(Source records)
------

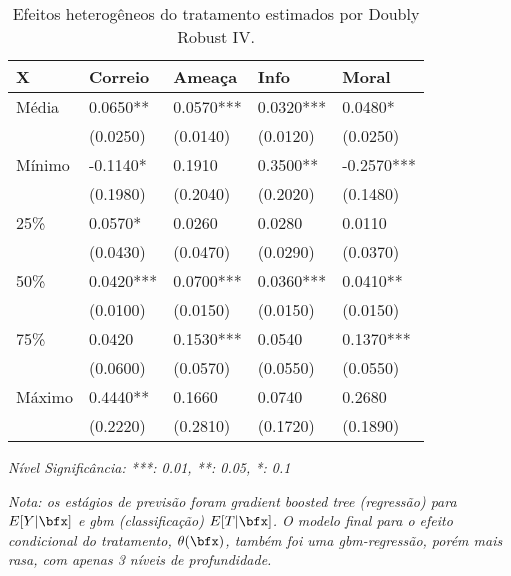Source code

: \begin{table}
\centering
\caption{Efeitos heterogêneos do tratamento estimados por Doubly Robust IV.}
\label{tab:dml-summary}
\begin{threeparttable}
\begin{tabular}{lllll}
\toprule\toprule
    X &    Correio &     Ameaça &       Info &       Moral \\
\midrule
 Média &   0.0650** &  0.0570*** &  0.0320*** &     0.0480* \\
  &   (0.0250) &   (0.0140) &   (0.0120) &    (0.0250) \\
  Mínimo &   -0.1140* &     0.1910 &   0.3500** &  -0.2570*** \\
   &   (0.1980) &   (0.2040) &   (0.2020) &    (0.1480) \\
  25\% &    0.0570* &     0.0260 &     0.0280 &      0.0110 \\
   &   (0.0430) &   (0.0470) &   (0.0290) &    (0.0370) \\
  50\% &  0.0420*** &  0.0700*** &  0.0360*** &    0.0410** \\
   &   (0.0100) &   (0.0150) &   (0.0150) &    (0.0150) \\
  75\% &     0.0420 &  0.1530*** &     0.0540 &   0.1370*** \\
   &   (0.0600) &   (0.0570) &   (0.0550) &    (0.0550) \\
  Máximo &   0.4440** &     0.1660 &     0.0740 &      0.2680 \\
   &   (0.2220) &   (0.2810) &   (0.1720) &    (0.1890) \\
\bottomrule\bottomrule
\end{tabular}
\begin{tablenotes}
\item \emph{Nível Significância: ***: 0.01, **: 0.05, *: 0.1}\\
\item \emph{Nota: os estágios de previsão foram gradient boosted tree (regressão) para $E[Y|\bfx]$ e gbm (classificação) $E[T|\bfx]$. O modelo final para o efeito condicional do tratamento, $\theta(\bfx)$, também foi uma gbm-regressão, porém mais rasa, com apenas 3 níveis de profundidade.}
\end{tablenotes}
\end{threeparttable}
\end{table}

------

Among the entries above, count every line containing the string "item". Your reply must be that number alone.

2